We had fifteen years of my pretending you didn't matter. Then all of a sudden I discovered that I cared about your workings just in time also to discover how much I liked to pour poison down you. We've since had decades of my experimenting with the effects various chemicals have. I acknowledge that this hasn't exactly been fair to you, and I appreciate your ability to absorb and process these things with what my doctor calls "remarkable resilience". Thank you for that.
And frankly, I am pleased with the way that you are shaped, and with the way that others respond to that shape. I should perhaps spend more time sculpting you and less attempting to use you to get a rise out of other people and acknowledge this is my bad. If you really want, we can get back to the routine.
However, as I said, I wish that you would stop slowly murdering me. In addition, while I'm in this quiet room right now with a bunch of people writing, it would be nice if you would stop making weird noises. Again, I won't pretend this isn't my fault.

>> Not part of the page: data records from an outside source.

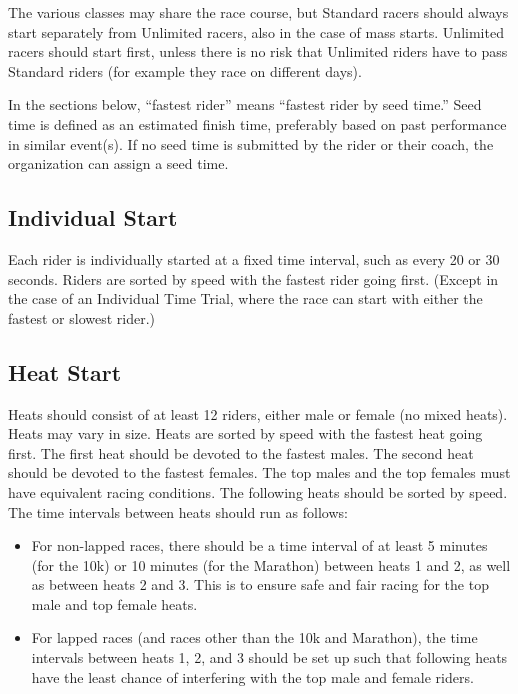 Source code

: The various classes may share the race course, but Standard racers should always start separately from Unlimited racers, also in the case of mass starts.
Unlimited racers should start first, unless there is no risk that Unlimited riders have to pass Standard riders (for example they race on different days).

In the sections below, ``fastest rider'' means ``fastest rider by seed time.'' Seed time is defined as an estimated finish time, preferably based on past performance in similar event(s).
If no seed time is submitted by the rider or their coach, the organization can assign a seed time.

\subsection{Individual Start \label{subsec:road_heat-assignment_individual-start}}

Each rider is individually started at a fixed time interval, such as every 20 or 30 seconds.
Riders are sorted by speed with the fastest rider going first.
(Except in the case of an Individual Time Trial, where the race can start with either the fastest or slowest rider.)

\subsection{Heat Start \label{subsec:road_heat-assignment_heat-start}}

Heats should consist of at least 12 riders, either male or female (no mixed heats).
Heats may vary in size.
Heats are sorted by speed with the fastest heat going first.
The first heat should be devoted to the fastest males.
The second heat should be devoted to the fastest females.
The top males and the top females must have equivalent racing conditions.
The following heats should be sorted by speed.
The time intervals between heats should run as follows:
\begin{itemize}
\item For non-lapped races, there should be a time interval of at least 5 minutes (for the 10k) or 10 minutes (for the Marathon) between heats 1 and 2, as well as between heats 2 and 3.
  This is to ensure safe and fair racing for the top male and top female heats.
\item For lapped races (and races other than the 10k and Marathon), the time intervals between heats 1, 2, and 3 should be set up such that following heats have the least chance of interfering with the top male and female riders.
\end{itemize}

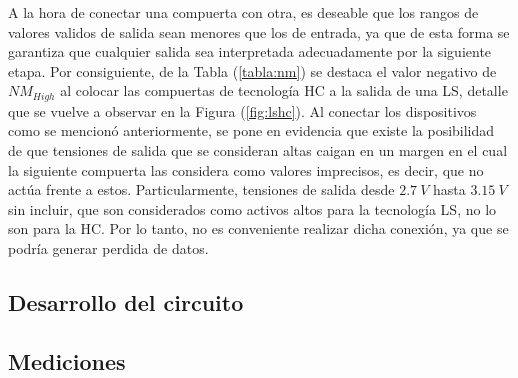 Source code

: A la hora de conectar una compuerta con otra, es deseable que los rangos de valores validos de salida sean menores que los de entrada, ya que de esta forma se garantiza que cualquier salida sea interpretada adecuadamente por la siguiente etapa. Por consiguiente, de la Tabla (\ref{tabla:nm}) se destaca el valor negativo de $NM_{High}$ al colocar las compuertas de tecnología HC a la salida de una LS, detalle que se vuelve a observar en la Figura (\ref{fig:lshc}). Al conectar los dispositivos como se mencionó anteriormente, se pone en evidencia que existe la posibilidad de que tensiones de salida que se consideran altas caigan en un margen en el cual la siguiente compuerta las considera como valores imprecisos, es decir, que no actúa frente a estos. Particularmente, tensiones de salida desde $2.7 \ V$ hasta $3.15 \ V$ sin incluir, que son considerados como activos altos para la tecnología LS, no lo son para la HC. Por lo tanto, no es conveniente realizar dicha conexión, ya que se podría generar perdida de datos.

\subsection{Desarrollo del circuito}

\subsection{Mediciones}

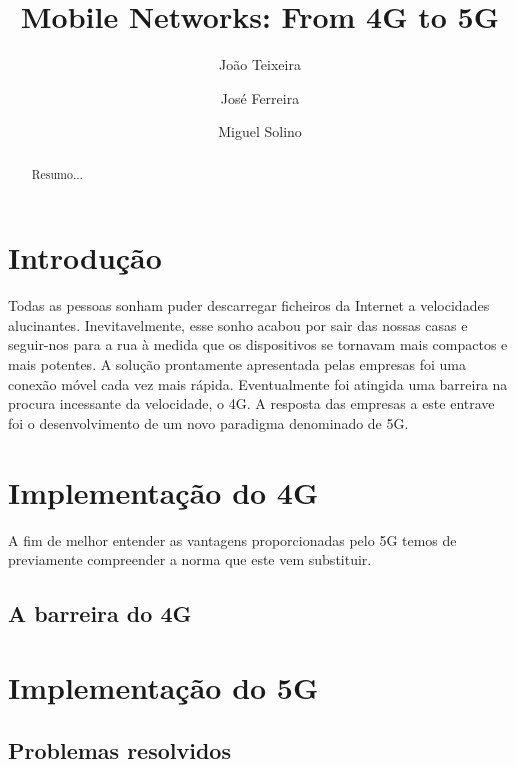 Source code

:\documentclass{llncs}
\begin{document}
\mainmatter
\title{Mobile Networks: From 4G to 5G}


\author{João Teixeira \and José Ferreira \and Miguel Solino}



\date{}


\maketitle
\begin{abstract}
Resumo...
\end{abstract}

\section{Introdução}

Todas as pessoas sonham puder descarregar ficheiros da Internet a velocidades alucinantes.
Inevitavelmente, esse sonho acabou por sair das nossas casas e
seguir-nos para a rua à medida que os dispositivos se tornavam mais
compactos e mais potentes.
A solução prontamente apresentada pelas empresas foi uma conexão
móvel cada vez mais rápida.
Eventualmente foi atingida uma barreira na procura incessante da
velocidade, o 4G. A resposta das empresas a este entrave foi o
desenvolvimento de um novo paradigma denominado de 5G.

\section{Implementação do 4G}
A fim de melhor entender as vantagens proporcionadas pelo 5G temos
de previamente compreender a norma que este vem substituir.

\subsection{A barreira do 4G}
\section{Implementação do 5G}
\subsection{Problemas resolvidos}
\end{document}

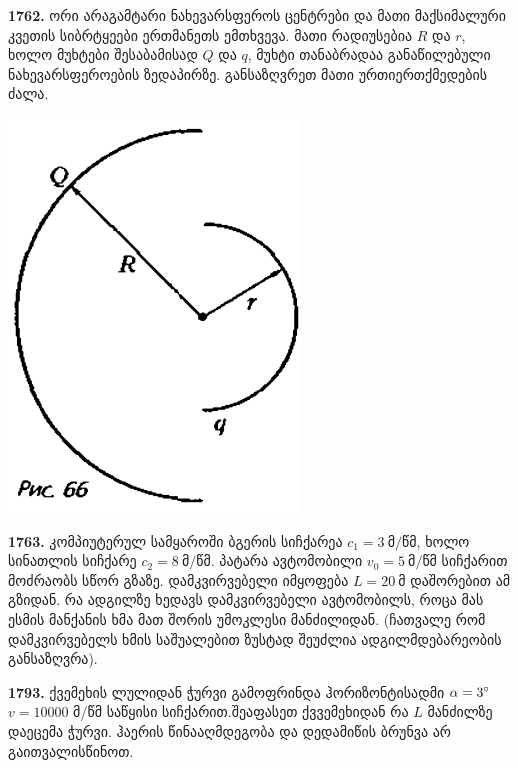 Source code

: \documentclass[12pt,a4paper,]{report}
\begin{document}
\textbf{1762.} ორი არაგამტარი ნახევარსფეროს ცენტრები და მათი მაქსიმალური კვეთის სიბრტყეები ერთმანეთს ემთხვევა. მათი რადიუსებია $R$ და $r$, ხოლო მუხტები შესაბამისად $Q$ და $q$, მუხტი თანაბრადაა განაწილებული ნახევარსფეროების ზედაპირზე. განსაზღვრეთ მათი ურთიერთქმედების ძალა.
		\begin{center}
			\includegraphics[scale=0.5]{images/F1762.png}
		\end{center}
	
\textbf{1763.} კომპიუტერულ სამყაროში ბგერის სიჩქარეა $c_1=3 \ \text{მ/წმ}$, ხოლო სინათლის სიჩქარე $c_2=8 \ \text{მ/წმ}$. პატარა ავტომობილი $v_0=5 \ \text{მ/წმ}$ სიჩქარით მოძრაობს სწორ გზაზე. დამკვირვებელი იმყოფება $L=20 \ \text{მ}$ დაშორებით ამ გზიდან. რა ადგილზე ხედავს დამკვირვებელი ავტომობილს, როცა მას ესმის მანქანის ხმა მათ შორის უმოკლესი მანძილიდან. (ჩათვალე რომ დამკვირვებელს ხმის საშუალებით ზუსტად შეუძლია ადგილმდებარეობის განსაზღვრა).

\textbf{1793.} ქვემეხის ლულიდან ჭურვი გამოფრინდა ჰორიზონტისადმი $\alpha = 3 \degree$ $v = 10000$ მ/წმ საწყისი სიჩქარით.შეაფასეთ ქვვემეხიდან რა $L$ მანძილზე დაეცემა ჭურვი. ჰაერის წინააღმდეგობა და დედამიწის ბრუნვა არ გაითვალისწინოთ.
\end{document}
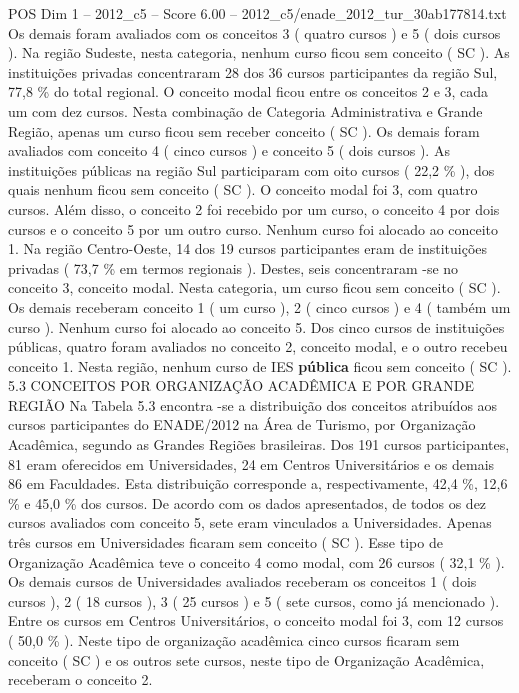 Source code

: \begin{textsample}{POS Dim 1 – 2012\_c5 – Score 6.00 – 2012\_c5/enade\_2012\_tur\_30ab177814.txt}
Os demais foram avaliados com os conceitos 3 ( quatro cursos ) e 5 ( dois cursos ).
Na região Sudeste, nesta categoria, nenhum curso ficou sem conceito ( SC ).
As instituições privadas concentraram 28 dos 36 cursos participantes da região Sul, 77,8 \% do total regional.
O conceito modal ficou entre os conceitos 2 e 3, cada um com dez cursos.
Nesta combinação de Categoria Administrativa e Grande Região, apenas um curso ficou sem receber conceito ( SC ).
Os demais foram avaliados com conceito 4 ( cinco cursos ) e conceito 5 ( dois cursos ).
As instituições públicas na região Sul participaram com oito cursos ( 22,2 \% ), dos quais nenhum ficou sem conceito ( SC ).
O conceito modal foi 3, com quatro cursos.
Além disso, o conceito 2 foi recebido por um curso, o conceito 4 por dois cursos e o conceito 5 por um outro curso.
Nenhum curso foi alocado ao conceito 1.
Na região Centro-Oeste, 14 dos 19 cursos participantes eram de instituições privadas ( 73,7 \% em termos regionais ).
Destes, seis concentraram -se no conceito 3, conceito modal.
Nesta categoria, um curso ficou sem conceito ( SC ).
Os demais receberam conceito 1 ( um curso ), 2 ( cinco cursos ) e 4 ( também um curso ).
Nenhum curso foi alocado ao conceito 5.
Dos cinco cursos de instituições públicas, quatro foram avaliados no conceito 2, conceito modal, e o outro recebeu conceito 1.
Nesta região, nenhum curso de IES \textbf{pública} ficou sem conceito ( SC ). 5.3 CONCEITOS POR ORGANIZAÇÃO ACADÊMICA E POR GRANDE REGIÃO Na Tabela 5.3 encontra -se a distribuição dos conceitos atribuídos aos cursos participantes do ENADE/2012 na Área de Turismo, por Organização Acadêmica, segundo as Grandes Regiões brasileiras.
Dos 191 cursos participantes, 81 eram oferecidos em Universidades, 24 em Centros Universitários e os demais 86 em Faculdades.
Esta distribuição corresponde a, respectivamente, 42,4 \%, 12,6 \% e 45,0 \% dos cursos.
De acordo com os dados apresentados, de todos os dez cursos avaliados com conceito 5, sete eram vinculados a Universidades.
Apenas três cursos em Universidades ficaram sem conceito ( SC ).
Esse tipo de Organização Acadêmica teve o conceito 4 como modal, com 26 cursos ( 32,1 \% ).
Os demais cursos de Universidades avaliados receberam os conceitos 1 ( dois cursos ), 2 ( 18 cursos ), 3 ( 25 cursos ) e 5 ( sete cursos, como já mencionado ).
Entre os cursos em Centros Universitários, o conceito modal foi 3, com 12 cursos ( 50,0 \% ).
Neste tipo de organização acadêmica cinco cursos ficaram sem conceito ( SC ) e os outros sete cursos, neste tipo de Organização Acadêmica, receberam o conceito 2.

\end{textsample}
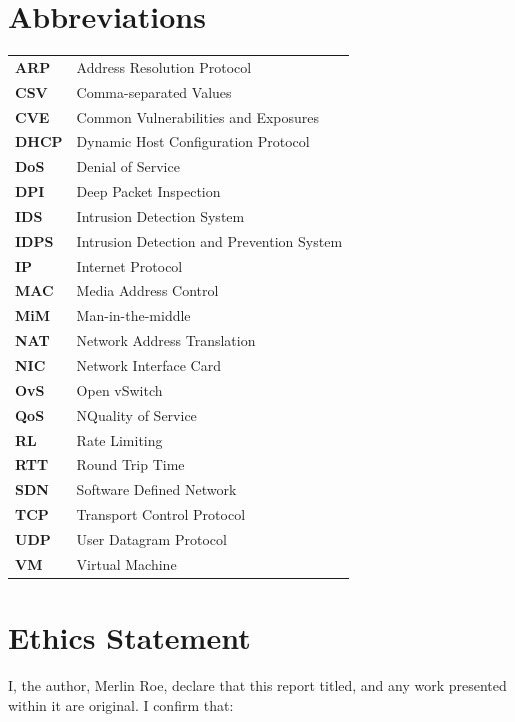 \documentclass[12pt, oneside]{book}
\begin{document}
\newpage

\chapter{Abbreviations}

\begin{table}[H]
	\begin{tabular}{l l}
		\textbf{ARP}	 	& Address Resolution Protocol  \\
		\textbf{CSV}	 	& Comma-separated Values \\
		\textbf{CVE}	 	& Common Vulnerabilities and Exposures \\
		\textbf{DHCP}	 	& Dynamic Host Configuration Protocol \\
		\textbf{DoS}	 	& Denial of Service \\ 
		\textbf{DPI}	 	& Deep Packet Inspection \\ 
		\textbf{IDS}	 	& Intrusion Detection System \\ 
		\textbf{IDPS}	 	& Intrusion Detection and Prevention System \\
		\textbf{IP}	 		& Internet Protocol \\
		\textbf{MAC}	 	& Media Address Control \\
		\textbf{MiM}	 	& Man-in-the-middle \\
		\textbf{NAT}	 	& Network Address Translation \\
		\textbf{NIC}	 	& Network Interface Card\\
		\textbf{OvS}	 	& Open vSwitch \\
		\textbf{QoS}	 	& NQuality of Service \\
		\textbf{RL}	 		& Rate Limiting \\
		\textbf{RTT}	 	& Round Trip Time\\
		\textbf{SDN}	 	& Software Defined Network\\
		\textbf{TCP}	 	& Transport Control Protocol\\
		\textbf{UDP}	 	& User Datagram Protocol\\
		\textbf{VM}	 		& Virtual Machine \\
	\end{tabular}
\end{table}

\chapter{Ethics Statement}
I, the author, Merlin Roe, declare that this report titled, {\thesisTitle} and
any work presented within it are original. I confirm that:
\end{document}
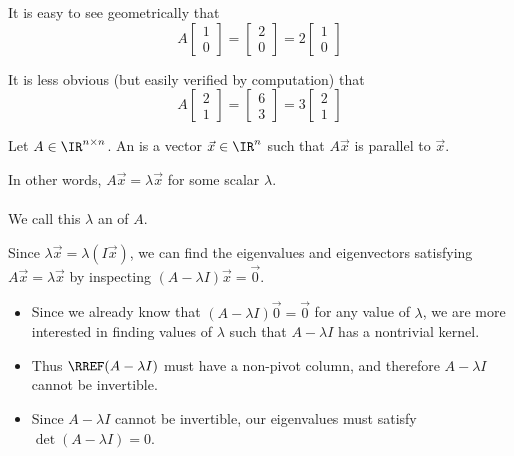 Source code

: \begin{applicationActivities}
\begin{observation}
\begin{center}
\end{center}
It is easy to see geometrically that  $$ A\begin{bmatrix}1 \\ 0 \end{bmatrix} = \begin{bmatrix}2 \\ 0 \end{bmatrix}= 2 \begin{bmatrix}1 \\ 0 \end{bmatrix}$$

It is less obvious (but easily verified by computation) that
$$A\begin{bmatrix} 2 \\ 1 \end{bmatrix} = \begin{bmatrix} 6 \\ 3 \end{bmatrix} = 3\begin{bmatrix} 2 \\ 1 \end{bmatrix}$$
\end{observation}

\begin{definition}Let $A \in \IR^{n \times n}$.
An  is a vector $\vec{x} \in \IR^n$ such that $A\vec{x}$ is parallel to $\vec{x}$.

In other words, $A\vec{x}=\lambda \vec{x}$ for some scalar $\lambda$. \\

\ \\

We call this \(\lambda\) an  of \(A\).
\end{definition}

\begin{observation}
Since \(\lambda\vec x=\lambda (I\vec x)\), we can find the eigenvalues and
eigenvectors satisfying $A\vec{x}=\lambda \vec{x}$ by inspecting
$(A-\lambda I)\vec{x} = \vec0$.
\begin{itemize}
\item Since we already know that $(A-\lambda I)\vec0 = \vec0$
for any value of \(\lambda\),
we are more interested in finding values of $\lambda$ such that
$A-\lambda I$ has a nontrivial kernel.
\item Thus \(\RREF(A-\lambda I)\) must have a non-pivot column, and therefore
\(A-\lambda I\) cannot be invertible.
\item
Since \(A-\lambda I\) cannot be invertible, our eigenvalues must satisfy
\(\det(A-\lambda I)=0\).
\end{itemize}
\end{observation}


\end{applicationActivities}
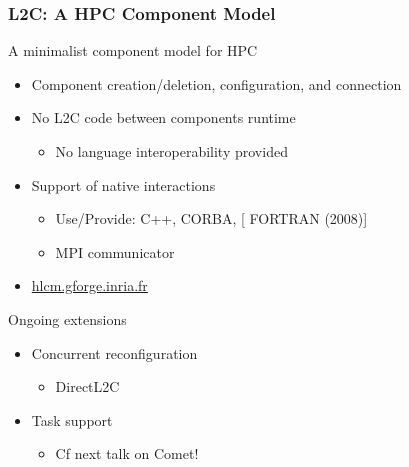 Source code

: \documentclass{beamer}
\begin{document}
\begin{frame}
\frametitle{L2C: A HPC Component Model}
\begin{block}{A minimalist component model for HPC}
  \begin{itemize}
  \item Component creation/deletion, configuration, and connection
  \item No L2C code between components \@ runtime
    \begin{itemize}
      \item No language interoperability provided
    \end{itemize}
  \item  Support of native interactions
    \begin{itemize}
    \item Use/Provide: C++, CORBA, [ FORTRAN (2008)]
    \item MPI communicator
    \end{itemize}
  \item \url{hlcm.gforge.inria.fr}
  \end{itemize}
\end{block}
\begin{alertblock}{Ongoing extensions}
  \begin{itemize}
  \item Concurrent reconfiguration
    \begin{itemize}
    \item DirectL2C
    \end{itemize}
  \item Task support
    \begin{itemize}
    \item {\color{red} Cf next talk on Comet!}
    \end{itemize}
  \end{itemize}
\end{alertblock}
\vspace{-4.2cm}\hspace{6.8cm}
\end{frame}
\end{document}

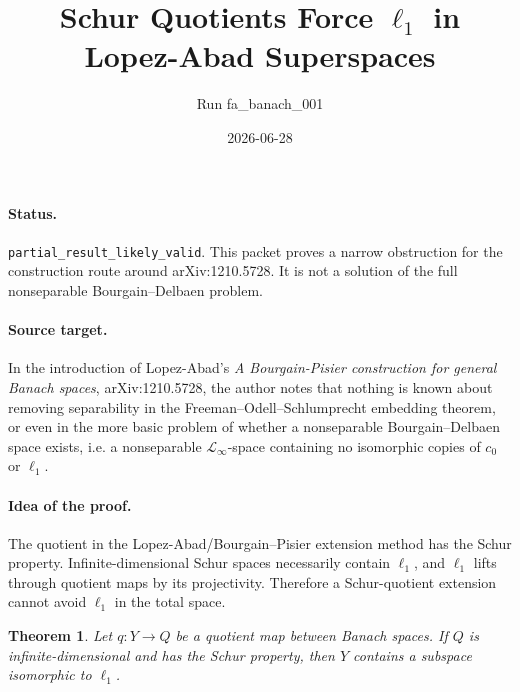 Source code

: \documentclass[11pt]{article}
\title{Schur Quotients Force \(\ell_1\) in Lopez-Abad Superspaces}
\author{Run fa\_banach\_001}
\date{2026-06-28}
\newtheorem*{theorem}{Theorem}
\newcommand{\linf}{\mathcal L_\infty}
\newcommand{\ellone}{\ell_1}
\newcommand{\czero}{c_0}
\begin{document}
\maketitle

\paragraph{Status.}
\texttt{partial\_result\_likely\_valid}.  This packet proves a narrow
obstruction for the construction route around arXiv:1210.5728.  It is not a
solution of the full nonseparable Bourgain--Delbaen problem.

\paragraph{Source target.}
In the introduction of Lopez-Abad's \emph{A Bourgain-Pisier construction for
general Banach spaces}, arXiv:1210.5728, the author notes that nothing is known
about removing separability in the Freeman--Odell--Schlumprecht embedding
theorem, or even in the more basic problem of whether a nonseparable
Bourgain--Delbaen space exists, i.e. a nonseparable \(\linf\)-space containing
no isomorphic copies of \(\czero\) or \(\ellone\).

\paragraph{Idea of the proof.}
The quotient in the Lopez-Abad/Bourgain--Pisier extension method has the Schur
property.  Infinite-dimensional Schur spaces necessarily contain \(\ellone\),
and \(\ellone\) lifts through quotient maps by its projectivity.  Therefore a
Schur-quotient extension cannot avoid \(\ellone\) in the total space.

\begin{theorem}
Let \(q:Y\to Q\) be a quotient map between Banach spaces.  If \(Q\) is
infinite-dimensional and has the Schur property, then \(Y\) contains a subspace
isomorphic to \(\ellone\).
\end{theorem}
\end{document}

In my defense, I only meant to go to one bar last night, to hear a friend's band play. The bar I went to before that, the pre-bar, if you will, was just so that I could kill time playing pinball--and here I feel I should digress again to thank you for having good enough eyesight and quick enough reflexes to get us on the high scores list, well done there (it would be nice to come in higher than fourth, though, if you can swing it). I don't think I can be blamed for the third bar, because there was purportedly a horror movie festival and come on, I'm not going to miss that, although I did miss it, but then having shown up it would have been rude not to have a drink. The fourth bar is on me, but I didn't intend to stay long, and it's frankly not my fault that my barista was in the band. I think it's obvious that in that case I'm going to need to stay for a couple of drinks and buy a t-shirt, which I should, again, thank you for filling out so well.
In any event, the noises are the least of it. It's the quiet dying that I'm really upset about. The part where you seem to have decided, all on your own, that it makes sense to slowly strangle my nervous system simply for the crime of ingesting wheat. Wheat! Of all the ridiculous things that I have done to you, this is what you take offense at? Not the caffeine? Not the alcohol? Not the promiscuity? Not the other things that in this public forum I most definitely do not do but in fact do?
I mean, if you asked me to stop those things, said "quit this and I'll let you go", I would. Maybe. I certainly gave up bread with a quickness when you told me it was a problem. I can't help that this world has a certain ambient wheatiness that you seem to continue to react to despite my best efforts otherwise. I mean, I *gave up pizza* for you. Mostly. They make some pretty good ones with potato flour these days but still.
In closing, body, I understand that I am not the best partner here. I have, however, largely acceded to your demands, and it would be nice if you could meet me halfway. Just tell me what else you need me to cut out, the drinking, the womanizing, the late nights, I think we can make a deal here. I just need you to stop, as I said, quietly destroying my nervous system in a fit of pique about my existence in the presence of foods you have taken a strange offense to.